You should instead use a pointer and allocate the class on the stack.
For example:
class MyMediaPlayer
{
public:
MyMediaPLayer(int playerType);
~MyMediaPLayer();
AllPlayers m_player;
};
MyMediaPlayer::MyMediaPlayer(int PlayerType)
{
if (PlayerType == 0) {
m_player = new VlcPlayer;
}
else {
m_player = new Mplayer;
}
}
MyMediaPlayer::~MyMediaPlayer()
{
if (0 != m_player) {
delete m_player;
m_player = 0;
}
}
As suggested by #xception use of unique_ptr may relieve you from having to write code to deallocate the instance.
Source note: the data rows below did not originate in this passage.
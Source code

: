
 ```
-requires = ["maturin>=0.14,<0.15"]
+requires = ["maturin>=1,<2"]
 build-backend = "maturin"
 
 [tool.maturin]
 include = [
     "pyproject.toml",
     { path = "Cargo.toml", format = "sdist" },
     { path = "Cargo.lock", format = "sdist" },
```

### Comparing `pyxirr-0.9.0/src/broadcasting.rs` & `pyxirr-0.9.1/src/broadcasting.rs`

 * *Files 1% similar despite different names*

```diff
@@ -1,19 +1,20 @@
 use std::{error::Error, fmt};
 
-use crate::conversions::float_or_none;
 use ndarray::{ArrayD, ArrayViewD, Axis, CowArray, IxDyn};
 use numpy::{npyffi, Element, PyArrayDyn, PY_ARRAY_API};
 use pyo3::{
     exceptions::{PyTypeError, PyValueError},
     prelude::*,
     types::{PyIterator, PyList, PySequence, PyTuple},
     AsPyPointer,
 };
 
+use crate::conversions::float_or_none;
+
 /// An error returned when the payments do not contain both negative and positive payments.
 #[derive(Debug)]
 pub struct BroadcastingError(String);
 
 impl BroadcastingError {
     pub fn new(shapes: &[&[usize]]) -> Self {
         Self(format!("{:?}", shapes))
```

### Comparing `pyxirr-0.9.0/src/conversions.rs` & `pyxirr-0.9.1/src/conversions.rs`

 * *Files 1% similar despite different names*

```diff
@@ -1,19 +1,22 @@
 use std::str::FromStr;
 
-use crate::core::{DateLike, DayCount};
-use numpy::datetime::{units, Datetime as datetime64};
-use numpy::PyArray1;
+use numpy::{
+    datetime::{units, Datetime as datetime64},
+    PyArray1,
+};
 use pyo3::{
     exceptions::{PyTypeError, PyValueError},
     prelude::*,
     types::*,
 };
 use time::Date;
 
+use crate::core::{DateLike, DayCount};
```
As correctly pointed out by #DietmarKühl you should always declare a virtual destructor in a root class (a base class that does not itself derives from some other class) as is the case with AllPlayers.
class AllPlayers
{
public:
virtual ~AllPlayers();
virtual void play(); // note: this should probably be pure virtual.
};
The reason this will not work is colloquially known as Object Splicing. (Or, for those Harry Potter readers out there, Object Splinching)
Let's look at an example:
class Foo
{
public:
int bob;
float fred;
// Foo(const Foo& otherfoo); // implicit copy constructor
};
class Bar : public Foo
{
public:
double gabe; // gabe newell is fat
char steve; // steve jobs is thin
// Bar(const Bar& otherbar); // implicit copy constructor
};
int main()
{
Foo f;
Bar b;
f.bob = 10;
f.fred = 1.5;
b.bob = 15;
b.fred = 2.5;
b.gabe = 1.77245385091; // sqrt(pi)
b.steve = -4;
f = Foo(b);
return 0;
}
This is legal and valid. Problem is, the implicit copy constructor of Foo is called, and Foo's copy constructor knows nothing about what a Bar is. Only that it contains everything a Foo has, and some extra irrelevant crap. Because of this, only the Foo's data gets preserved; the data unique to the Bar gets spliced off.
It's important to note that this is DEFINED BEHAVIOR: it's doing EXACTLY WHAT YOU TELL IT TO. Casting between a subclass of a base class and a base class is implicit. Furthermore, the behavior of the copy constructor is implicit.
It's also important to note that, under the hood, C++ pointers and references work in the same way. It's perfectly sane to pass the Bar to Foo's copy constructor by reference, this pass by reference does not produce a copy of the object. It's the same as working with a pointer.
The actual splicing takes place as a direct result of the copy constructor biting off more than it can chew. It gets an object with more state than it expected, and its only choice is to ignore the extra state.
With python, this doesn't happen because everything is implicitly stored as a reference type. Since you only work with references (the objects themselves are abstracted away), you never have the opportunity to accidentally splice an object.